Aasmund Olavsson Vinje (1818-1870), a famous Norwegian poet and journalist, wrote the words to the song. Grieg composed melodies for many of Vinje’s poems.

In Vinje’s poem, the speaker describes the beauty of the countryside in spring, appearing after the snow of winter; he thinks he might be seeing it for the last time.

 

 

*****************************************************

 

LYRICS

 

“Våren” (Norwegian)

 

Enno ein Gong fekk eg Vetren at sjaa for Vaaren at røma;
Heggen med Tre som der Blomar var paa eg atter saag bløma.
Enno ein Gong fekk eg Isen at sjaa fraa Landet at fljota,
Snjoen at braana, og Fossen i Aa at fyssa og brjota.

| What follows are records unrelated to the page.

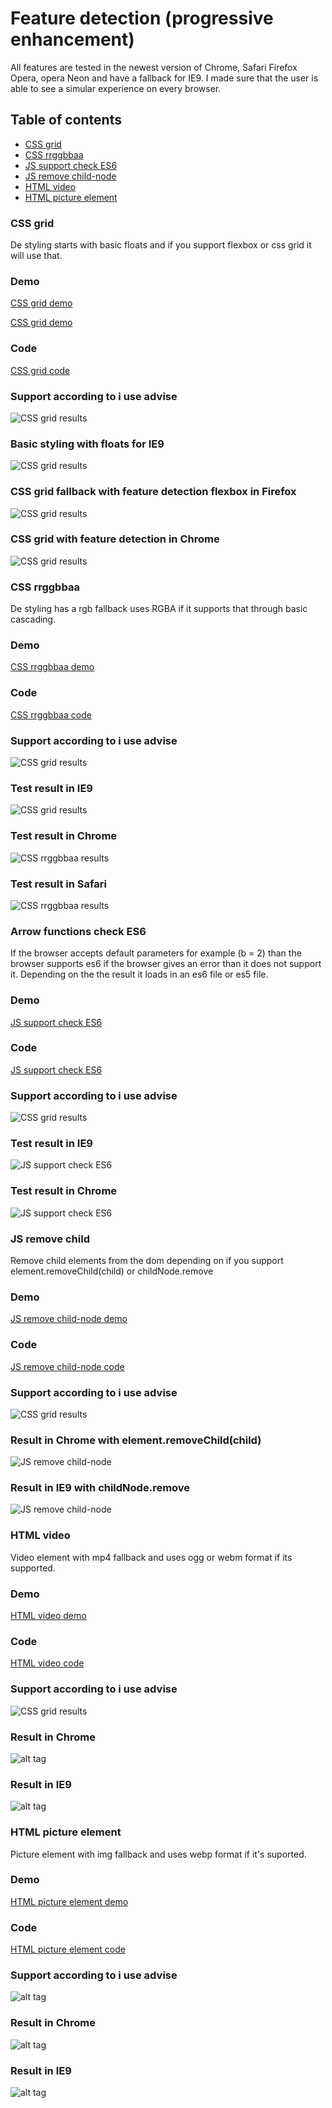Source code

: # Feature detection (progressive enhancement)
All features are tested in the newest version of Chrome, Safari Firefox Opera, opera Neon and have a fallback for IE9.
I made sure that the user is able to see a simular experience on every browser.

## Table of contents
- [CSS grid](#grid)
- [CSS rrggbbaa](#rrggbbaa)
- [JS support check ES6](#es6)
- [JS remove child-node](#remove)
- [HTML video](#video)
- [HTML picture element](#picture)



### <a name="grid"></a>CSS grid
De styling starts with basic floats and if you support flexbox or css grid it will use that.

### Demo
[CSS grid demo](https://soraya2.github.io/browser-technologies/css_grid/)


[CSS grid demo](#https://soraya2.github.io/browser-technologies/css_grid/)
### Code
[CSS grid code](https://github.com/soraya2/browser-technologies/blob/master/css_grid/index.html)

### Support according to i use advise
![CSS grid results](https://github.com/soraya2/browser-technologies/blob/master/screenshots/grid_support.jpg)

### Basic styling with floats for IE9
![CSS grid results](https://github.com/soraya2/browser-technologies/blob/master/screenshots/display_inline.jpg)

### CSS grid fallback with feature detection flexbox in Firefox
![CSS grid results](https://github.com/soraya2/browser-technologies/blob/master/screenshots/flexbox.jpg)


### CSS grid with feature detection in Chrome
![CSS grid results](https://github.com/soraya2/browser-technologies/blob/master/screenshots/css_grid.jpg)



### <a name="rrggbbaa"></a>CSS rrggbbaa
De styling has a rgb fallback uses RGBA if it supports that through basic cascading.

### Demo
[CSS rrggbbaa demo](https://soraya2.github.io/browser-technologies/rrggbbaa/)

### Code
[CSS rrggbbaa code](https://github.com/soraya2/browser-technologies/blob/master/rrggbbaa/index.html)

### Support according to i use advise
![CSS grid results](https://github.com/soraya2/browser-technologies/blob/master/screenshots/rrggbbaa_support.jpg)

### Test result in IE9
![CSS grid results](https://github.com/soraya2/browser-technologies/blob/master/screenshots/ie9.jpg)


### Test result in Chrome
![CSS rrggbbaa results](https://github.com/soraya2/browser-technologies/blob/master/screenshots/no_rrggbaa.jpg)

### Test result in Safari
![CSS rrggbbaa results](https://github.com/soraya2/browser-technologies/blob/master/screenshots/all_colors_safari.jpg)



### <a name="es6"></a>Arrow functions check ES6
If the browser accepts default parameters for example (b = 2) than the browser supports es6 if the browser gives an error than it does not support it. Depending on the the result it loads in an es6 file or es5 file.

### Demo
[JS support check ES6](https://soraya2.github.io/browser-technologies/es6/)

### Code
[JS support check ES6](https://github.com/soraya2/browser-technologies/blob/master/es6/index.html)

### Support according to i use advise
![CSS grid results](https://github.com/soraya2/browser-technologies/blob/master/screenshots/ed6arrow_support.jpg)


### Test result in IE9
![JS support check ES6](https://github.com/soraya2/browser-technologies/blob/master/screenshots/es6checkie9.jpg)


### Test result in Chrome
![JS support check ES6](https://github.com/soraya2/browser-technologies/blob/master/screenshots/es6checkchrome2.jpg)



### <a name="remove"></a>JS remove child
Remove child elements from the dom depending on if you support element.removeChild(child) or childNode.remove

### Demo
[JS remove child-node demo](https://soraya2.github.io/browser-technologies/remove_node/)

### Code
[JS remove child-node code](https://github.com/soraya2/browser-technologies/tree/master/remove_node)

### Support according to i use advise
![CSS grid results](https://github.com/soraya2/browser-technologies/blob/master/screenshots/childnode_remove_suport.jpg)

### Result in Chrome with element.removeChild(child)
![JS remove child-node](https://github.com/soraya2/browser-technologies/blob/master/screenshots/remove_chrome.jpg)

### Result in IE9 with childNode.remove
![JS remove child-node](https://github.com/soraya2/browser-technologies/blob/master/screenshots/remove_ie.jpg)



### <a name="video"></a>HTML video
Video element with mp4 fallback and uses ogg or webm format if its supported.

### Demo
[HTML video demo](https://soraya2.github.io/browser-technologies/video_element/)

### Code
[HTML video code](https://github.com/soraya2/browser-technologies/blob/master/video_element/index.html)

### Support according to i use advise
![CSS grid results](https://github.com/soraya2/browser-technologies/blob/master/screenshots/ogg_format_support.jpg)

### Result in Chrome
![alt tag](https://github.com/soraya2/browser-technologies/blob/master/screenshots/video_chrome.jpg)

### Result in IE9
![alt tag](https://github.com/soraya2/browser-technologies/blob/master/screenshots/video_ie.jpg)



### <a name="picture"></a>HTML picture element
Picture element with img fallback and uses webp format if it's suported.


### Demo
[HTML picture element demo](https://soraya2.github.io/browser-technologies/picture_element/)

### Code
[HTML picture element code](https://github.com/soraya2/browser-technologies/blob/master/picture_element/index.html)


### Support according to i use advise
![alt tag](https://github.com/soraya2/browser-technologies/blob/master/screenshots/picture_support.jpg)

### Result in Chrome
![alt tag](https://github.com/soraya2/browser-technologies/blob/master/screenshots/picture_chrome.jpg)

### Result in IE9
![alt tag](https://github.com/soraya2/browser-technologies/blob/master/screenshots/picture_ie.jpg)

Graset det grøne eg enno ein Gong fekk skoda med blomar [eg seier hei]1
enno eg høyrde at Vaarfuglen song mot Sol og mot Sumar.
[Enno ein Gong den Velsignad eg fekk, at Gauken eg høyrde,
enno ein Gong ut paa Aakren eg gjekk, der Plogen dei kjøyrde.

Enno ein Gong fekk eg skoda meg varm paa Lufti og Engi;
Jordi at sjaa som med lengtande Barm at sukka i Sængi.
Vaarsky at leika der til og ifraa, og Skybankar krulla,
so ut av Banken tok Tora til slaa og kralla og rulla.

Saagiddren endaa meg unntest at sjaa paa Vaarbakken dansa.
Fivreld at floksa og fjuka ifraa, der Blomar seg kransa.
Alt dette Vaarliv eg atter fekk sjaa, som sidan eg miste.
Men eg er tungsam og spyrja meg maa: tru det er det siste?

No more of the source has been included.